Au nom de son père
Mon père, le plus pacifique des hommes, avait obtenu d’être mobilisé comme ambulancier, en première ligne, parce qu’il refusait de tuer. Sur le front de Verdun, justement, il se proposa comme volontaire pour chercher des blessés qui agonisaient. Ces blessés étaient allemands. Il le savait. Il savait aussi qu’il lui faudrait traverser les nappes de gaz, et qu’il devrait à un certain moment enlever son masque, afin de mieux distinguer les corps sur la terre, car c’était la nuit, et on devait agir vite. Il n’hésita pas. Il fit ce qu’il pensait devoir faire.

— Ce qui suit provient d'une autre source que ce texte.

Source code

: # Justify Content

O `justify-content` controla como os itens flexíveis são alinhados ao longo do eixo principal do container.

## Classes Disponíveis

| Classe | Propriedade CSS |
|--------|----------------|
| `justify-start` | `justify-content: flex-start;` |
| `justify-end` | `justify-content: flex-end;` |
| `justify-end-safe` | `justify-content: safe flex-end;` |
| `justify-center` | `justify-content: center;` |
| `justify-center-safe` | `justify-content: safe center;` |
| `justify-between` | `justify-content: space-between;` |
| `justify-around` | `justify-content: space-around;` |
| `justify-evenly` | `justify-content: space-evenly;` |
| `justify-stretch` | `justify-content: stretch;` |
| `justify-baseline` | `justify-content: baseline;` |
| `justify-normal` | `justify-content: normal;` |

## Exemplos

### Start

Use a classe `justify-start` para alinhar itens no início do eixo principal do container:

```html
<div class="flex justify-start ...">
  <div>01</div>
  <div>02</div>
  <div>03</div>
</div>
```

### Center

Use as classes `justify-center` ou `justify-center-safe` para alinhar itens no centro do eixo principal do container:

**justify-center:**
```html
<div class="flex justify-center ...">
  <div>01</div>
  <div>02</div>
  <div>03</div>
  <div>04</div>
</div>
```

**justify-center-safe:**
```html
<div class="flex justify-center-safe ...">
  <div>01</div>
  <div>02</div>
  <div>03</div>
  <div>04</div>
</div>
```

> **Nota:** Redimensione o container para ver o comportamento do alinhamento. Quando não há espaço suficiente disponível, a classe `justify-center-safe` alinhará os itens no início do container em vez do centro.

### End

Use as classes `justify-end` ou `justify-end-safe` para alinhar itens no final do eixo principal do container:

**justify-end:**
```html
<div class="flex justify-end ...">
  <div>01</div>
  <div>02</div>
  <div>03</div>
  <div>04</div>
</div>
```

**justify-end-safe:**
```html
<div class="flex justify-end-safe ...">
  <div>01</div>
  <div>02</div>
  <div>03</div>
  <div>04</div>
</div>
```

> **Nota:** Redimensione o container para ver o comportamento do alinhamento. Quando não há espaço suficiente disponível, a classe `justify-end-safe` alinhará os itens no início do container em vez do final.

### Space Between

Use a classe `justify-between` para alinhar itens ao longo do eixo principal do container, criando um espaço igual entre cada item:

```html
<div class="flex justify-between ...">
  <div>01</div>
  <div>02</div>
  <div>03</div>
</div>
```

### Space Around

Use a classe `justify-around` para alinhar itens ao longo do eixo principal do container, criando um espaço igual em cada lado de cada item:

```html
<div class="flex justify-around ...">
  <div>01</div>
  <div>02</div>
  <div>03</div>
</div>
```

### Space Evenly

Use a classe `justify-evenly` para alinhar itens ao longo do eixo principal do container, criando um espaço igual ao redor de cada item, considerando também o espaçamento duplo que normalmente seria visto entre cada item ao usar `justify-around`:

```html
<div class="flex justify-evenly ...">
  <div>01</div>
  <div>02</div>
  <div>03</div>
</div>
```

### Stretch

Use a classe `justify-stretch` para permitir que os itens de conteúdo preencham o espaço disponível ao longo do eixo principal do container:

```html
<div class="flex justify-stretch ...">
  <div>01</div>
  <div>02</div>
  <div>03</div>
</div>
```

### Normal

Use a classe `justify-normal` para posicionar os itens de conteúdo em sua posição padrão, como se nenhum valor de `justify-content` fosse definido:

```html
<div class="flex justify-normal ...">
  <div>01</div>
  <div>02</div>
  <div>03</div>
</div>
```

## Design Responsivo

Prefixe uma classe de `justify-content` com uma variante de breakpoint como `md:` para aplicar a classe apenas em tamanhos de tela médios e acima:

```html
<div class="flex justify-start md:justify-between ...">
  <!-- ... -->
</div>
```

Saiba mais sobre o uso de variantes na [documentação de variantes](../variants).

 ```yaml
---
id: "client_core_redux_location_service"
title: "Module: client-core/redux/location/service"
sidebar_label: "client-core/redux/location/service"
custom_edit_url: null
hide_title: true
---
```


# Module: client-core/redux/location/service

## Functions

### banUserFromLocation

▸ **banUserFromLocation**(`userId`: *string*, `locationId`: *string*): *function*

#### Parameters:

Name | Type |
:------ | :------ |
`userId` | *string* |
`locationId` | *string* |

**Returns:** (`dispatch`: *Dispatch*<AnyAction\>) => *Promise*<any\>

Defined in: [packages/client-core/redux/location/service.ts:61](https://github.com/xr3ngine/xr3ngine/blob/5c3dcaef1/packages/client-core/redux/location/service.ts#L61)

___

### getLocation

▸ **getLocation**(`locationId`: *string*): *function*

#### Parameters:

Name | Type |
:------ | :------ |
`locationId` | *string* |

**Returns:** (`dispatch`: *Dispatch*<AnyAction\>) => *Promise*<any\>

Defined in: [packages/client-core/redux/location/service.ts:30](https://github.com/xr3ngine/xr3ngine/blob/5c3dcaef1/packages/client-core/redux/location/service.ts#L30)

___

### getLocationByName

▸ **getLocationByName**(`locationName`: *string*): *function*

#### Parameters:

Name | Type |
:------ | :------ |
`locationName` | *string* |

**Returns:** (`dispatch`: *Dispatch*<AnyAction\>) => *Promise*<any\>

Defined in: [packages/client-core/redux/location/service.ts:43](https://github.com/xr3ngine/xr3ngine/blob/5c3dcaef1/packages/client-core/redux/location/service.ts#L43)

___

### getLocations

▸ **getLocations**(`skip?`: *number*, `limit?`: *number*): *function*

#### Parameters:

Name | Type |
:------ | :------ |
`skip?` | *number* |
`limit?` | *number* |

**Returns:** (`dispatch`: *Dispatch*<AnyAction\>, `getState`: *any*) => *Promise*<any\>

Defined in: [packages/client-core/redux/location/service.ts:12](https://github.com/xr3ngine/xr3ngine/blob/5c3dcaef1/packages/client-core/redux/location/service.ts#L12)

Il revient de « là-bas » les poumons brûlés.
Après la guerre, pendant plusieurs années, je le vis encore s’affaiblir de jour en jour, souffrir, devenir une ombre.
(...) Ma douleur n’avait d’égale que ma colère contre ceux dont il était la victime. J’étais alors un adolescent furieux et meurtri. « Père, lui dis-je, je te vengerai, sois assuré, je te vengerai des Allemands ». Quand il entendit ces mots, mon père me regarda longuement. Je vis sur son visage une grande tristesse, à laquelle succéda bientôt une sorte de paix. Il me parla comme dans un souffle. « Mon petit, dit-il, mon petit, tu es encore si jeune, je te comprends, mais ce n’est pas ce qu’il te faudra faire… les peuples, les pauvres peuples, vois-tu sont tous des victimes. Tous… Jure-moi plutôt de lutter contre ceux qui les conduisent à la mort… ». Il se tut, sans doute pour reprendre forces, puis il ajouta: «jure-moi aussi de tendre la main aux allemands, par-dessus ma tombe ».
Je crois que ce furent ses derniers mots. Il entrait en agonie. Quelques heures après, il mourut. Dans la cour, des petits écoliers, faisaient une ronde en chantant. Mon père est mort dans une chanson d’enfants. Leur ronde fut sa plus belle couronne.